WHAT TO DO -> Straight copy, no pictures: transcribe each entry as it stands.

RECORDED INFORMATION ->
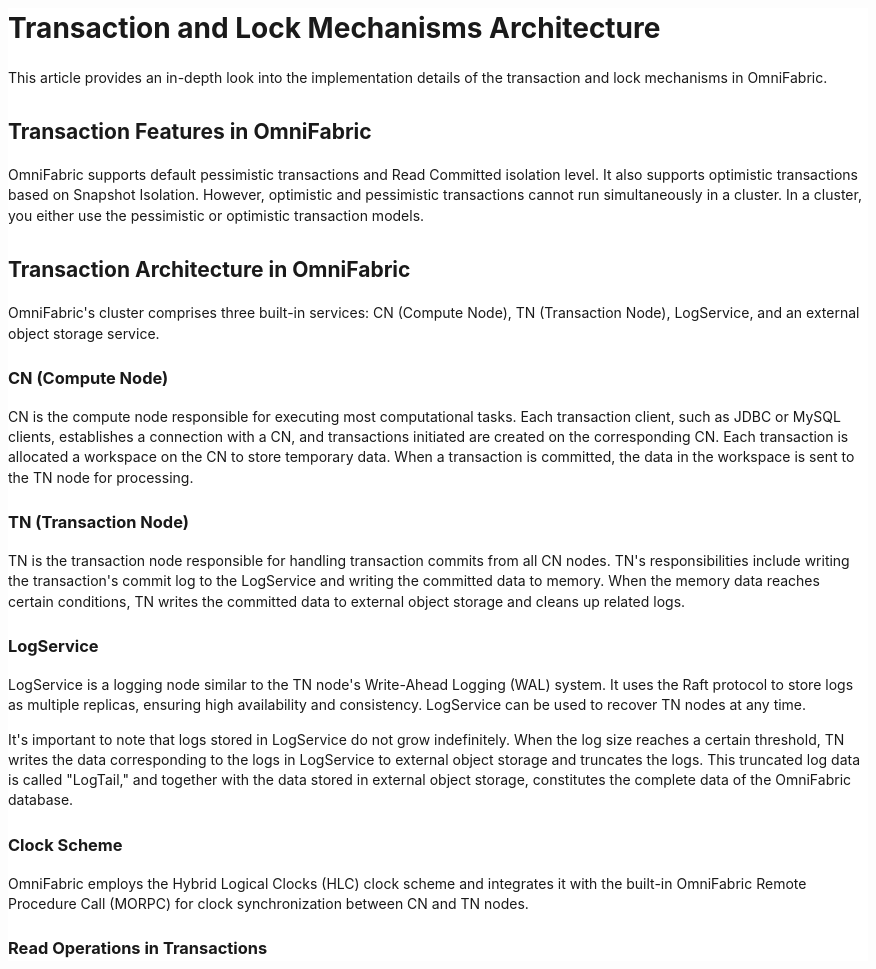# Transaction and Lock Mechanisms Architecture

This article provides an in-depth look into the implementation details of the transaction and lock mechanisms in OmniFabric.

## Transaction Features in OmniFabric

OmniFabric supports default pessimistic transactions and Read Committed isolation level. It also supports optimistic transactions based on Snapshot Isolation. However, optimistic and pessimistic transactions cannot run simultaneously in a cluster. In a cluster, you either use the pessimistic or optimistic transaction models.

## Transaction Architecture in OmniFabric

OmniFabric's cluster comprises three built-in services: CN (Compute Node), TN (Transaction Node), LogService, and an external object storage service.

### CN (Compute Node)

CN is the compute node responsible for executing most computational tasks. Each transaction client, such as JDBC or MySQL clients, establishes a connection with a CN, and transactions initiated are created on the corresponding CN. Each transaction is allocated a workspace on the CN to store temporary data. When a transaction is committed, the data in the workspace is sent to the TN node for processing.

### TN (Transaction Node)

TN is the transaction node responsible for handling transaction commits from all CN nodes. TN's responsibilities include writing the transaction's commit log to the LogService and writing the committed data to memory. When the memory data reaches certain conditions, TN writes the committed data to external object storage and cleans up related logs.

### LogService

LogService is a logging node similar to the TN node's Write-Ahead Logging (WAL) system. It uses the Raft protocol to store logs as multiple replicas, ensuring high availability and consistency. LogService can be used to recover TN nodes at any time.

It's important to note that logs stored in LogService do not grow indefinitely. When the log size reaches a certain threshold, TN writes the data corresponding to the logs in LogService to external object storage and truncates the logs. This truncated log data is called "LogTail," and together with the data stored in external object storage, constitutes the complete data of the OmniFabric database.

### Clock Scheme

OmniFabric employs the Hybrid Logical Clocks (HLC) clock scheme and integrates it with the built-in OmniFabric Remote Procedure Call (MORPC) for clock synchronization between CN and TN nodes.

### Read Operations in Transactions
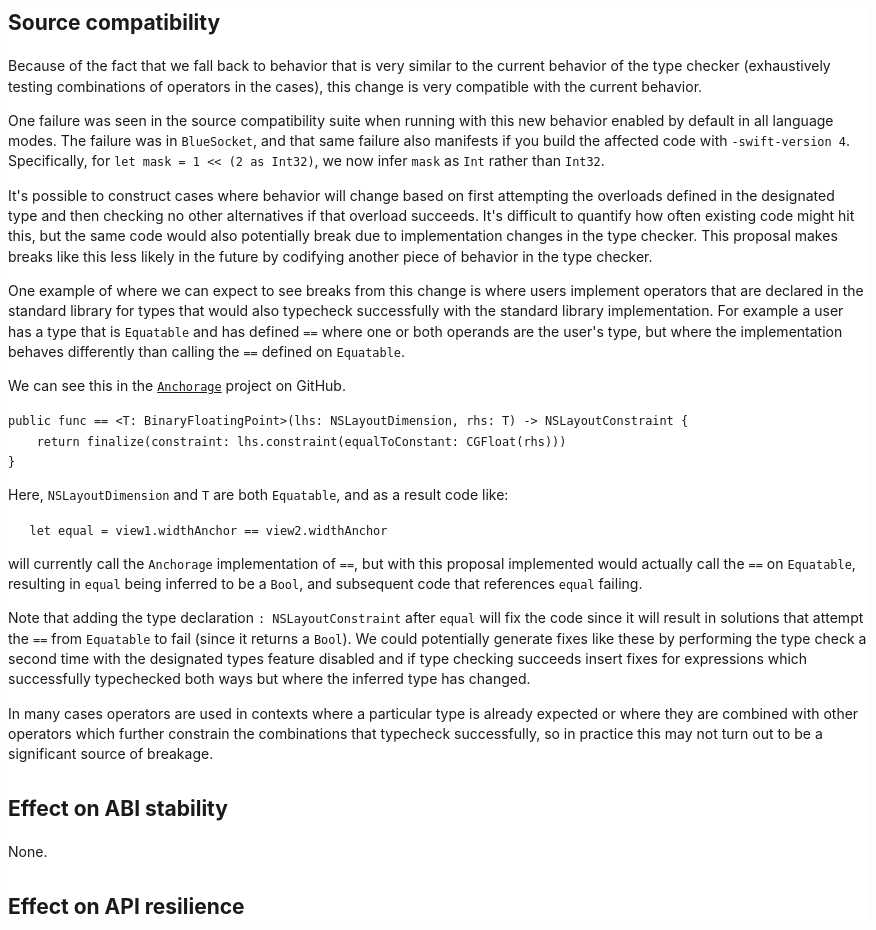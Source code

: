 ## Source compatibility

Because of the fact that we fall back to behavior that is very similar to the current behavior of the type checker (exhaustively testing combinations of operators in the cases), this change is very compatible with the current behavior. 

One failure was seen in the source compatibility suite when running with this new behavior enabled by default in all language modes. The failure was in `BlueSocket`, and that same failure also manifests if you build the affected code with `-swift-version 4`. Specifically, for `let mask = 1 << (2 as Int32)`, we now infer `mask` as `Int` rather than `Int32`.

It's possible to construct cases where behavior will change based on first attempting the overloads defined in the designated type and then checking no other alternatives if that overload succeeds. It's difficult to quantify how often existing code might hit this, but the same code would also potentially break due to implementation changes in the type checker. This proposal makes breaks like this less likely in the future by codifying another piece of behavior in the type checker.

One example of where we can expect to see breaks from this change is where users implement operators that are declared in the standard library for types that would also typecheck successfully with the standard library implementation. For example a user has a type that is `Equatable` and has defined `==` where one or both operands are the user's type, but where the implementation behaves differently than calling the `==` defined on `Equatable`.

We can see this in the [`Anchorage`](https://github.com/RaizLabs/Anchorage) project on GitHub.

```
public func == <T: BinaryFloatingPoint>(lhs: NSLayoutDimension, rhs: T) -> NSLayoutConstraint {
    return finalize(constraint: lhs.constraint(equalToConstant: CGFloat(rhs)))
}
```

Here, `NSLayoutDimension` and `T` are both `Equatable`, and as a result code like:

  ```
     let equal = view1.widthAnchor == view2.widthAnchor
  ```

will currently call the `Anchorage` implementation of `==`, but with this proposal implemented would actually call the `==` on `Equatable`, resulting in `equal` being inferred to be a `Bool`, and subsequent code that references `equal` failing.

Note that adding the type declaration `: NSLayoutConstraint` after `equal` will fix the code since it will result in solutions that attempt the `==` from `Equatable` to fail (since it returns a `Bool`). We could potentially generate fixes like these by performing the type check a second time with the designated types feature disabled and if type checking succeeds insert fixes for expressions which successfully typechecked both ways but where the inferred type has changed.

In many cases operators are used in contexts where a particular type is already expected or where they are combined with other operators which further constrain the combinations that typecheck successfully, so in practice this may not turn out to be a significant source of breakage.

## Effect on ABI stability

None.

## Effect on API resilience
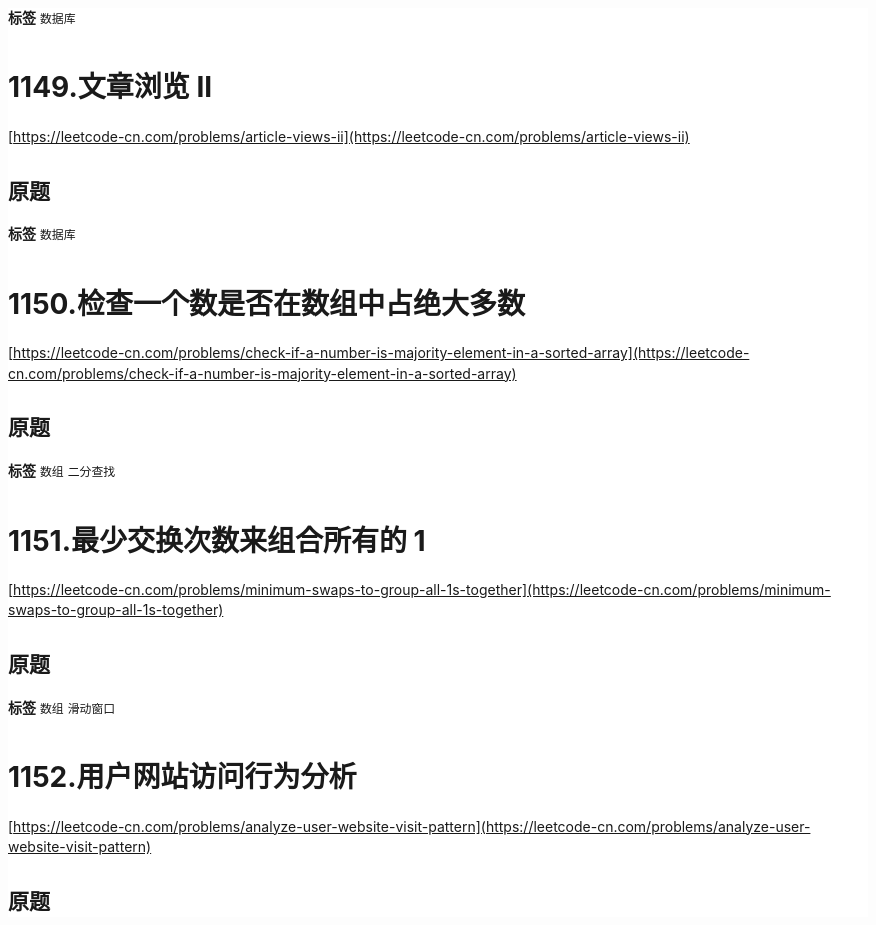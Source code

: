  
**标签**
`数据库` 


## 
```python

```
>
# 1149.文章浏览 II
[https://leetcode-cn.com/problems/article-views-ii](https://leetcode-cn.com/problems/article-views-ii) 
## 原题

 
**标签**
`数据库` 


## 
```python

```
>
# 1150.检查一个数是否在数组中占绝大多数
[https://leetcode-cn.com/problems/check-if-a-number-is-majority-element-in-a-sorted-array](https://leetcode-cn.com/problems/check-if-a-number-is-majority-element-in-a-sorted-array) 
## 原题

 
**标签**
`数组` `二分查找` 


## 
```python

```
>
# 1151.最少交换次数来组合所有的 1
[https://leetcode-cn.com/problems/minimum-swaps-to-group-all-1s-together](https://leetcode-cn.com/problems/minimum-swaps-to-group-all-1s-together) 
## 原题

 
**标签**
`数组` `滑动窗口` 


## 
```python

```
>
# 1152.用户网站访问行为分析
[https://leetcode-cn.com/problems/analyze-user-website-visit-pattern](https://leetcode-cn.com/problems/analyze-user-website-visit-pattern) 
## 原题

RESPONSE AREA ->
# Transaction and Lock Mechanisms Architecture

This article provides an in-depth look into the implementation details of the transaction and lock mechanisms in OmniFabric.

## Transaction Features in OmniFabric

OmniFabric supports default pessimistic transactions and Read Committed isolation level. It also supports optimistic transactions based on Snapshot Isolation. However, optimistic and pessimistic transactions cannot run simultaneously in a cluster. In a cluster, you either use the pessimistic or optimistic transaction models.

## Transaction Architecture in OmniFabric

OmniFabric's cluster comprises three built-in services: CN (Compute Node), TN (Transaction Node), LogService, and an external object storage service.

### CN (Compute Node)

CN is the compute node responsible for executing most computational tasks. Each transaction client, such as JDBC or MySQL clients, establishes a connection with a CN, and transactions initiated are created on the corresponding CN. Each transaction is allocated a workspace on the CN to store temporary data. When a transaction is committed, the data in the workspace is sent to the TN node for processing.

### TN (Transaction Node)

TN is the transaction node responsible for handling transaction commits from all CN nodes. TN's responsibilities include writing the transaction's commit log to the LogService and writing the committed data to memory. When the memory data reaches certain conditions, TN writes the committed data to external object storage and cleans up related logs.

### LogService

LogService is a logging node similar to the TN node's Write-Ahead Logging (WAL) system. It uses the Raft protocol to store logs as multiple replicas, ensuring high availability and consistency. LogService can be used to recover TN nodes at any time.

It's important to note that logs stored in LogService do not grow indefinitely. When the log size reaches a certain threshold, TN writes the data corresponding to the logs in LogService to external object storage and truncates the logs. This truncated log data is called "LogTail," and together with the data stored in external object storage, constitutes the complete data of the OmniFabric database.

### Clock Scheme

OmniFabric employs the Hybrid Logical Clocks (HLC) clock scheme and integrates it with the built-in OmniFabric Remote Procedure Call (MORPC) for clock synchronization between CN and TN nodes.

### Read Operations in Transactions
Source code

: ## Source compatibility

Because of the fact that we fall back to behavior that is very similar to the current behavior of the type checker (exhaustively testing combinations of operators in the cases), this change is very compatible with the current behavior. 

One failure was seen in the source compatibility suite when running with this new behavior enabled by default in all language modes. The failure was in `BlueSocket`, and that same failure also manifests if you build the affected code with `-swift-version 4`. Specifically, for `let mask = 1 << (2 as Int32)`, we now infer `mask` as `Int` rather than `Int32`.

It's possible to construct cases where behavior will change based on first attempting the overloads defined in the designated type and then checking no other alternatives if that overload succeeds. It's difficult to quantify how often existing code might hit this, but the same code would also potentially break due to implementation changes in the type checker. This proposal makes breaks like this less likely in the future by codifying another piece of behavior in the type checker.

One example of where we can expect to see breaks from this change is where users implement operators that are declared in the standard library for types that would also typecheck successfully with the standard library implementation. For example a user has a type that is `Equatable` and has defined `==` where one or both operands are the user's type, but where the implementation behaves differently than calling the `==` defined on `Equatable`.

We can see this in the [`Anchorage`](https://github.com/RaizLabs/Anchorage) project on GitHub.

```
public func == <T: BinaryFloatingPoint>(lhs: NSLayoutDimension, rhs: T) -> NSLayoutConstraint {
    return finalize(constraint: lhs.constraint(equalToConstant: CGFloat(rhs)))
}
```

Here, `NSLayoutDimension` and `T` are both `Equatable`, and as a result code like:

  ```
     let equal = view1.widthAnchor == view2.widthAnchor
  ```

will currently call the `Anchorage` implementation of `==`, but with this proposal implemented would actually call the `==` on `Equatable`, resulting in `equal` being inferred to be a `Bool`, and subsequent code that references `equal` failing.

Note that adding the type declaration `: NSLayoutConstraint` after `equal` will fix the code since it will result in solutions that attempt the `==` from `Equatable` to fail (since it returns a `Bool`). We could potentially generate fixes like these by performing the type check a second time with the designated types feature disabled and if type checking succeeds insert fixes for expressions which successfully typechecked both ways but where the inferred type has changed.

In many cases operators are used in contexts where a particular type is already expected or where they are combined with other operators which further constrain the combinations that typecheck successfully, so in practice this may not turn out to be a significant source of breakage.

## Effect on ABI stability

None.

## Effect on API resilience
Source code

:  
**标签**
`数据库` 


## 
```python

```
>
# 1149.文章浏览 II
[https://leetcode-cn.com/problems/article-views-ii](https://leetcode-cn.com/problems/article-views-ii) 
## 原题

 
**标签**
`数据库` 


## 
```python

```
>
# 1150.检查一个数是否在数组中占绝大多数
[https://leetcode-cn.com/problems/check-if-a-number-is-majority-element-in-a-sorted-array](https://leetcode-cn.com/problems/check-if-a-number-is-majority-element-in-a-sorted-array) 
## 原题

 
**标签**
`数组` `二分查找` 


## 
```python

```
>
# 1151.最少交换次数来组合所有的 1
[https://leetcode-cn.com/problems/minimum-swaps-to-group-all-1s-together](https://leetcode-cn.com/problems/minimum-swaps-to-group-all-1s-together) 
## 原题

 
**标签**
`数组` `滑动窗口` 


## 
```python

```
>
# 1152.用户网站访问行为分析
[https://leetcode-cn.com/problems/analyze-user-website-visit-pattern](https://leetcode-cn.com/problems/analyze-user-website-visit-pattern) 
## 原题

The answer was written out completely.